DIRECTIONS — From the entries below, please gather each line containing the string "evaluation".

GIVEN RECORDS —
.....

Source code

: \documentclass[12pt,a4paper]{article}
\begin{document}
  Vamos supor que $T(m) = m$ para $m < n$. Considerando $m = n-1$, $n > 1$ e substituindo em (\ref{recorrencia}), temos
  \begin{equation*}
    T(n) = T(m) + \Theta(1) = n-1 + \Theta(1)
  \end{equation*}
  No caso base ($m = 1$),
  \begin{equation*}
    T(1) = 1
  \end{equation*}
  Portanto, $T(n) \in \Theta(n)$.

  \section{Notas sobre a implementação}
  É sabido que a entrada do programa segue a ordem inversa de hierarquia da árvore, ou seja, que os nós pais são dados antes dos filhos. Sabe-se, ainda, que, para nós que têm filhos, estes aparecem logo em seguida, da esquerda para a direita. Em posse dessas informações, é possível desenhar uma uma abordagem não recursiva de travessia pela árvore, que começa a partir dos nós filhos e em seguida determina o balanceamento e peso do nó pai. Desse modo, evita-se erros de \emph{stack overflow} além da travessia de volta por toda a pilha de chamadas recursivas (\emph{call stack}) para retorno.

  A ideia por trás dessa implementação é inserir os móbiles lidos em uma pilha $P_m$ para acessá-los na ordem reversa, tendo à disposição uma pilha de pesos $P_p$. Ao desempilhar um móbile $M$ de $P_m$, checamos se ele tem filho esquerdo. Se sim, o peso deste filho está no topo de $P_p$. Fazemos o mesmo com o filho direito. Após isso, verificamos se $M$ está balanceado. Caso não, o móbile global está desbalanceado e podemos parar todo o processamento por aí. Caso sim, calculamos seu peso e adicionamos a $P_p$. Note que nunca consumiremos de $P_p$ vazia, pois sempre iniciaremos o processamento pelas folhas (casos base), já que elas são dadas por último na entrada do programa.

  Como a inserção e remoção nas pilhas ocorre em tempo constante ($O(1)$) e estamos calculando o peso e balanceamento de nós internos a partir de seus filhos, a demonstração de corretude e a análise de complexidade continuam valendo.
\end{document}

.....

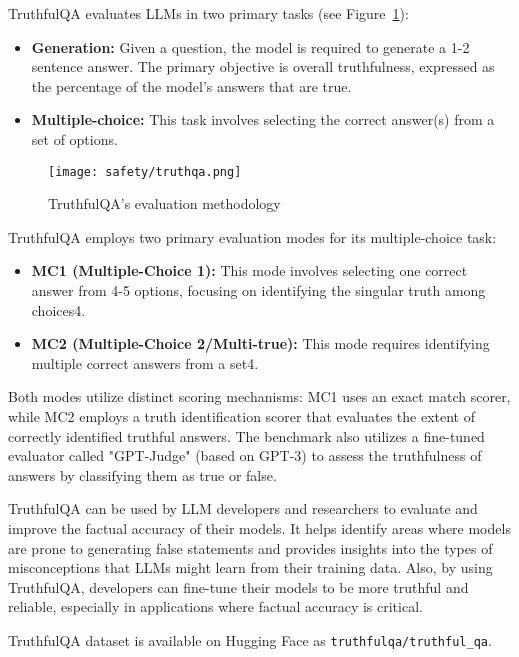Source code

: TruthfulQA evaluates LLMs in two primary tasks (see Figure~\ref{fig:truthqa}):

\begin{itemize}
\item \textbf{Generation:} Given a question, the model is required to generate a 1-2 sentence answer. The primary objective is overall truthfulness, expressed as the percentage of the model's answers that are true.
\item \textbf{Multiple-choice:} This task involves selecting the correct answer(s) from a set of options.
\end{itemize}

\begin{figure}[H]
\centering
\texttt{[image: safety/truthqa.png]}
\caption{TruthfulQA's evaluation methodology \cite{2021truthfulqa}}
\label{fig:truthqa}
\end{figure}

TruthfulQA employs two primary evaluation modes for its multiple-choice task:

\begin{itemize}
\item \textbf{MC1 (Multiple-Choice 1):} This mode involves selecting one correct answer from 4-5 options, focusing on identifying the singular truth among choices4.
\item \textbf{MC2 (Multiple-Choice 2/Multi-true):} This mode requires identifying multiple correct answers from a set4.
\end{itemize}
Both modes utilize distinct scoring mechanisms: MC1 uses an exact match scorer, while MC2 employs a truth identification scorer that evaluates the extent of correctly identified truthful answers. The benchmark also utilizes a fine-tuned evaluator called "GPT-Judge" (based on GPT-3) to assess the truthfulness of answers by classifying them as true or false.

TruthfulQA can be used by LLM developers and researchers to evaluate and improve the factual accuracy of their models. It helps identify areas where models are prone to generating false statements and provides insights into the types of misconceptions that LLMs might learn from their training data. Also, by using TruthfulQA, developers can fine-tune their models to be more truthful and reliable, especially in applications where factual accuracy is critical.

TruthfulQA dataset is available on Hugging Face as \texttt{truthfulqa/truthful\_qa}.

.....

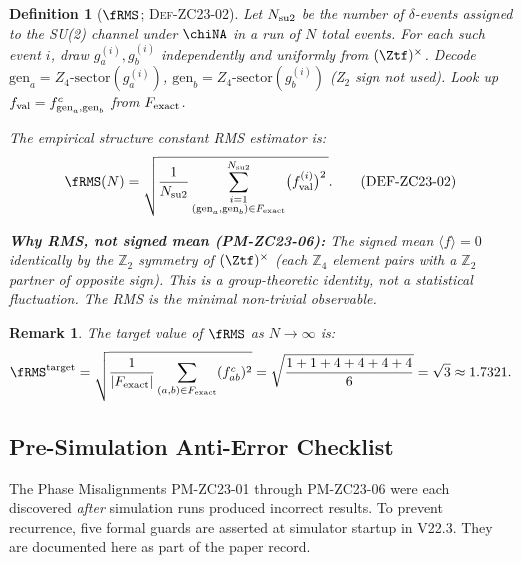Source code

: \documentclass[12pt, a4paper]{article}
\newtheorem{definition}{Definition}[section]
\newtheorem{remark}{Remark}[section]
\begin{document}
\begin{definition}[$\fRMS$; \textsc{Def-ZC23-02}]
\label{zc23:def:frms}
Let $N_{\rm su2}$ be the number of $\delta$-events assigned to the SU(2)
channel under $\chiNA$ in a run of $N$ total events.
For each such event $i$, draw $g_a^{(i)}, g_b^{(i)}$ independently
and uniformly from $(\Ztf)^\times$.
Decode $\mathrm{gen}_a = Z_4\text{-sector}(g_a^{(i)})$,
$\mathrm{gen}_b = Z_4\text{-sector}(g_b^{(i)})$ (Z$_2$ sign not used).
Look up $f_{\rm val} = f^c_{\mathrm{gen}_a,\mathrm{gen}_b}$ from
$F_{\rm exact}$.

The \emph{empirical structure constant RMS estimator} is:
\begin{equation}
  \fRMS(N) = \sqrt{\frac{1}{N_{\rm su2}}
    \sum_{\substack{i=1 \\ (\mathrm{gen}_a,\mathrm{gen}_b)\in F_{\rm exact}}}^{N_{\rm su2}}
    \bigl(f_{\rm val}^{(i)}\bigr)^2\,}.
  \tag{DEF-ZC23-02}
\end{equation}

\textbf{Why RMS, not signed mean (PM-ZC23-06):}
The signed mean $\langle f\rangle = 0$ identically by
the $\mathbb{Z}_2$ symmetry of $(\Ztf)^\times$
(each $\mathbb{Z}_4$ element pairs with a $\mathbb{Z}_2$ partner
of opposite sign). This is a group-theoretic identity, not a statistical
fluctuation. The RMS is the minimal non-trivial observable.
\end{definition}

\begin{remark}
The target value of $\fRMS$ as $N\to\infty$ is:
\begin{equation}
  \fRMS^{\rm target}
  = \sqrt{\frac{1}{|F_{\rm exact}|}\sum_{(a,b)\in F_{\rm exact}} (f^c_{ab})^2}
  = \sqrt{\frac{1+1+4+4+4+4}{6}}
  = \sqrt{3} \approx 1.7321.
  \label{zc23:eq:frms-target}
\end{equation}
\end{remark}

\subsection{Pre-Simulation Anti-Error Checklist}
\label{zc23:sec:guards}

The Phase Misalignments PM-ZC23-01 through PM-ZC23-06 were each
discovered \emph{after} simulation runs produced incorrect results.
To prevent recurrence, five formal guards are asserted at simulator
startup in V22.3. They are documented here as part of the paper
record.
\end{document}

.....

REPLY —
\caption{TruthfulQA's evaluation methodology \cite{2021truthfulqa}}
TruthfulQA employs two primary evaluation modes for its multiple-choice task:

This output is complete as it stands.